•
|
Versioned files are files submitted by Perforce users. Versioned files are stored in directory trees called depots.
|
•
|
Database files store metadata, including changelists, opened files, client specs, branch specs, and other data concerning the history and present state of the versioned files.
|
Database files appear as db.* files in the top level of the server root directory. Each
db.* file contains a single, binary-encoded database table.
Disk space shortages, hardware failures, and system crashes can corrupt any of the Perforce server's files. That's why the entire Perforce root directory structure (your versioned files and your database) should be backed up regularly.
The files that constitute the Perforce database, on the other hand, are not guaranteed to be in a state of transactional integrity if archived by a conventional backup program.

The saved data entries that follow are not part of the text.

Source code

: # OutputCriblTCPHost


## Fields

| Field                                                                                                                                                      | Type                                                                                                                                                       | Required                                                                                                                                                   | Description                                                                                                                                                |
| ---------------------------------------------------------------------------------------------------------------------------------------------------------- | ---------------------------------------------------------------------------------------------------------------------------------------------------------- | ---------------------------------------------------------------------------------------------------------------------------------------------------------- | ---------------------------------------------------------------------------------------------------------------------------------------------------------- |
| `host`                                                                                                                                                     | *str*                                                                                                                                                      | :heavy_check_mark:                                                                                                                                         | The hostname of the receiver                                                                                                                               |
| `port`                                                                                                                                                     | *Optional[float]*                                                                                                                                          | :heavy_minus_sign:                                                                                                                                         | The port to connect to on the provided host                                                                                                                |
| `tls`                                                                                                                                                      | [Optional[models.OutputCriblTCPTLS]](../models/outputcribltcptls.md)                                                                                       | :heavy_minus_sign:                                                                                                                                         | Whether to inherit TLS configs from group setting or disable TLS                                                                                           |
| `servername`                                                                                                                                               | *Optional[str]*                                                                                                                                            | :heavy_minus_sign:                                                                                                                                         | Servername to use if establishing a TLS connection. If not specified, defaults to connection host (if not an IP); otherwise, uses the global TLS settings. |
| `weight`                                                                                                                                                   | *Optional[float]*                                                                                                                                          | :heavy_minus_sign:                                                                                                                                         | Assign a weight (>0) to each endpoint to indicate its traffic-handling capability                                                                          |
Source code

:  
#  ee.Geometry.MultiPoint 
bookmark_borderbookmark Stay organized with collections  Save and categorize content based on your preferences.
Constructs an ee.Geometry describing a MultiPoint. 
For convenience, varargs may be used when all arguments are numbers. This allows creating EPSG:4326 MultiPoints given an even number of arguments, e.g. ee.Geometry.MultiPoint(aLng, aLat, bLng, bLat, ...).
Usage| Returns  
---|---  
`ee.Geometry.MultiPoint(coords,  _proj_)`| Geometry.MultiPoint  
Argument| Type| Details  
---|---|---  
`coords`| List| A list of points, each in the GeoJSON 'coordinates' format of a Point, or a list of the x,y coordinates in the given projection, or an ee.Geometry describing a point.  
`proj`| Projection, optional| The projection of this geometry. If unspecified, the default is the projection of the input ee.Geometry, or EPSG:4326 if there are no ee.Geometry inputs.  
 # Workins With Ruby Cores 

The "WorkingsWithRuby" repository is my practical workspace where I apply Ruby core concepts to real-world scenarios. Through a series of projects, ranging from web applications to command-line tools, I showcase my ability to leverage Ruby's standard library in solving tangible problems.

Restoring the
db.* files from regular system backups can result in an inconsistent database. The only way to guarantee the integrity of the database after it's been damaged is to reconstruct the
db.* files from Perforce checkpoint and journal files:
•
|
A checkpoint is a snapshot or copy of the database at a particular moment in time.
|
•
|
A journal is a log of updates to the database since the last snapshot was taken.
|
The checkpoint file is often much smaller than the original database, and it can be made smaller still by compressing it. The journal file, on the other hand, can grow quite large; it is truncated whenever a checkpoint is made, and the older journal is renamed. The older journal files can then be backed up offline, freeing up more space locally.
Because the information stored in the Perforce database is as irreplaceable as your versioned files, checkpointing and journaling are an integral part of administering a Perforce server, and should be part of your regular backup cycle.
A checkpoint is a file that contains all information necessary to re-create the metadata in the Perforce database. When you create a checkpoint, the Perforce database is locked, enabling you to take an internally consistent snapshot of that database.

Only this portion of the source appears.